How many lines in this data contain the string "exgcd"? Reply with the number only.
⁂
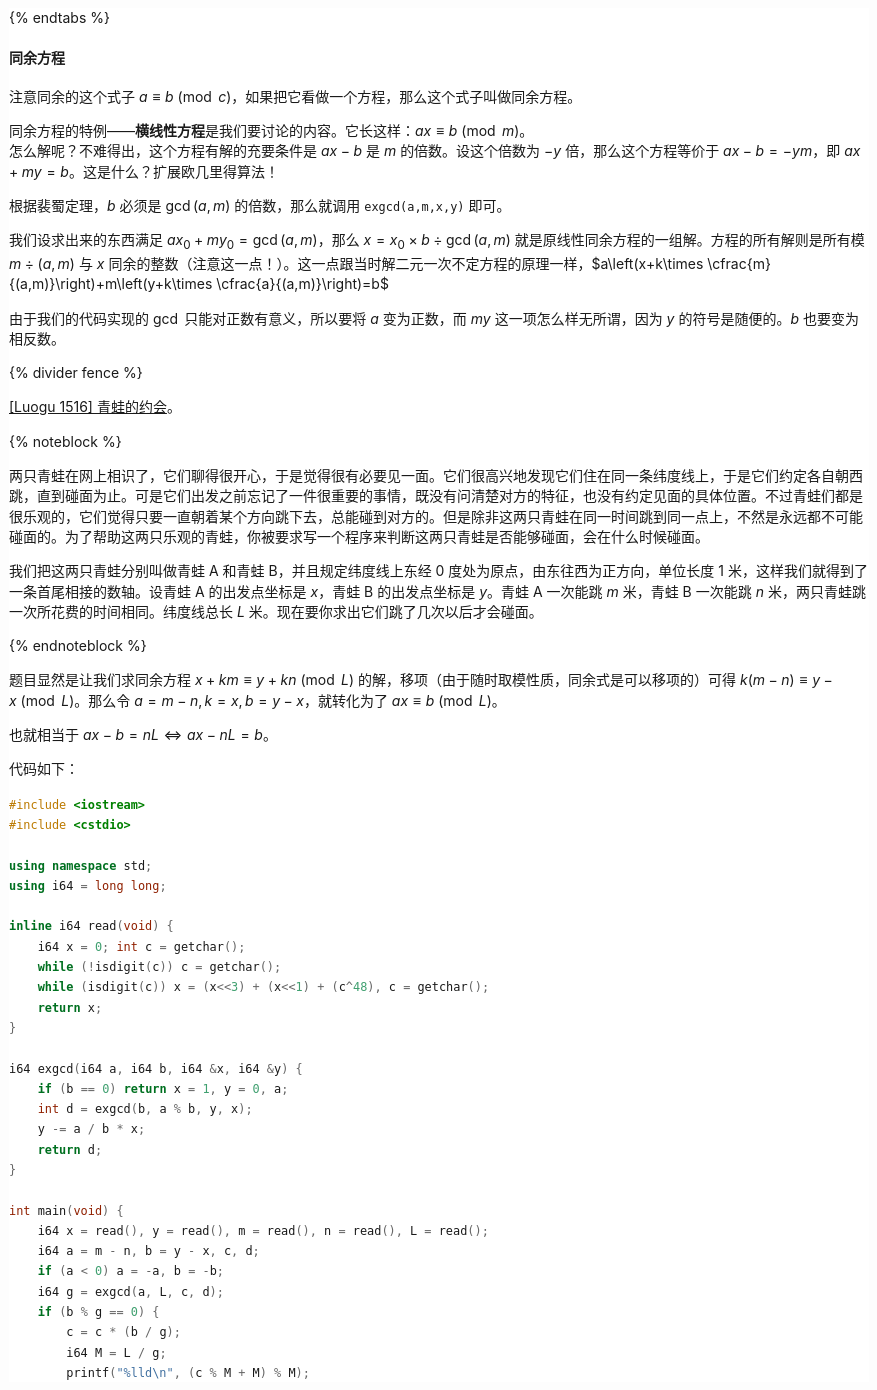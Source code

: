 
{% endtabs %}

#### 同余方程

注意同余的这个式子 $a\equiv b\pmod c$，如果把它看做一个方程，那么这个式子叫做同余方程。

同余方程的特例——**横线性方程**是我们要讨论的内容。它长这样：$ax\equiv b\pmod m$。   
怎么解呢？不难得出，这个方程有解的充要条件是 $ax-b$ 是 $m$ 的倍数。设这个倍数为 $-y$ 倍，那么这个方程等价于 $ax-b=-ym$，即 $ax+my=b$。这是什么？扩展欧几里得算法！

根据裴蜀定理，$b$ 必须是 $\gcd(a,m)$ 的倍数，那么就调用 `exgcd(a,m,x,y)` 即可。

我们设求出来的东西满足 $ax_0+my_0=\gcd(a,m)$，那么 $x=x_0\times b\div \gcd(a,m)$ 就是原线性同余方程的一组解。方程的所有解则是所有模 $m\div (a,m)$ 与 $x$ 同余的整数（注意这一点！）。这一点跟当时解二元一次不定方程的原理一样，$a\left(x+k\times \cfrac{m}{(a,m)}\right)+m\left(y+k\times \cfrac{a}{(a,m)}\right)=b$

由于我们的代码实现的 $\gcd$ 只能对正数有意义，所以要将 $a$ 变为正数，而 $my$ 这一项怎么样无所谓，因为 $y$ 的符号是随便的。$b$ 也要变为相反数。

{% divider fence %}

[[Luogu 1516] 青蛙的约会](https://www.luogu.com.cn/problem/P1516)。

{% noteblock %}

两只青蛙在网上相识了，它们聊得很开心，于是觉得很有必要见一面。它们很高兴地发现它们住在同一条纬度线上，于是它们约定各自朝西跳，直到碰面为止。可是它们出发之前忘记了一件很重要的事情，既没有问清楚对方的特征，也没有约定见面的具体位置。不过青蛙们都是很乐观的，它们觉得只要一直朝着某个方向跳下去，总能碰到对方的。但是除非这两只青蛙在同一时间跳到同一点上，不然是永远都不可能碰面的。为了帮助这两只乐观的青蛙，你被要求写一个程序来判断这两只青蛙是否能够碰面，会在什么时候碰面。

我们把这两只青蛙分别叫做青蛙 A 和青蛙 B，并且规定纬度线上东经 $0$ 度处为原点，由东往西为正方向，单位长度 $1$ 米，这样我们就得到了一条首尾相接的数轴。设青蛙 A 的出发点坐标是 $x$，青蛙 B 的出发点坐标是 $y$。青蛙 A 一次能跳 $m$ 米，青蛙 B 一次能跳 $n$ 米，两只青蛙跳一次所花费的时间相同。纬度线总长 $L$ 米。现在要你求出它们跳了几次以后才会碰面。

{% endnoteblock %}

题目显然是让我们求同余方程 $x+km\equiv y+kn \pmod L$ 的解，移项（由于随时取模性质，同余式是可以移项的）可得 $k(m-n)\equiv y-x \pmod L$。那么令 $a=m-n,k=x,b=y-x$，就转化为了 $ax\equiv b\pmod L$。

也就相当于 $ax-b=nL\iff ax-nL=b$。

代码如下：

```cpp
#include <iostream>
#include <cstdio>

using namespace std;
using i64 = long long;

inline i64 read(void) {
    i64 x = 0; int c = getchar();
    while (!isdigit(c)) c = getchar();
    while (isdigit(c)) x = (x<<3) + (x<<1) + (c^48), c = getchar();
    return x;
}

i64 exgcd(i64 a, i64 b, i64 &x, i64 &y) {
    if (b == 0) return x = 1, y = 0, a;
    int d = exgcd(b, a % b, y, x);
    y -= a / b * x;
    return d;
}

int main(void) {
    i64 x = read(), y = read(), m = read(), n = read(), L = read();
    i64 a = m - n, b = y - x, c, d;
    if (a < 0) a = -a, b = -b;
    i64 g = exgcd(a, L, c, d);
    if (b % g == 0) {
        c = c * (b / g);
        i64 M = L / g;
        printf("%lld\n", (c % M + M) % M);
```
⁂
**RESULT OF THIS TASK:** 4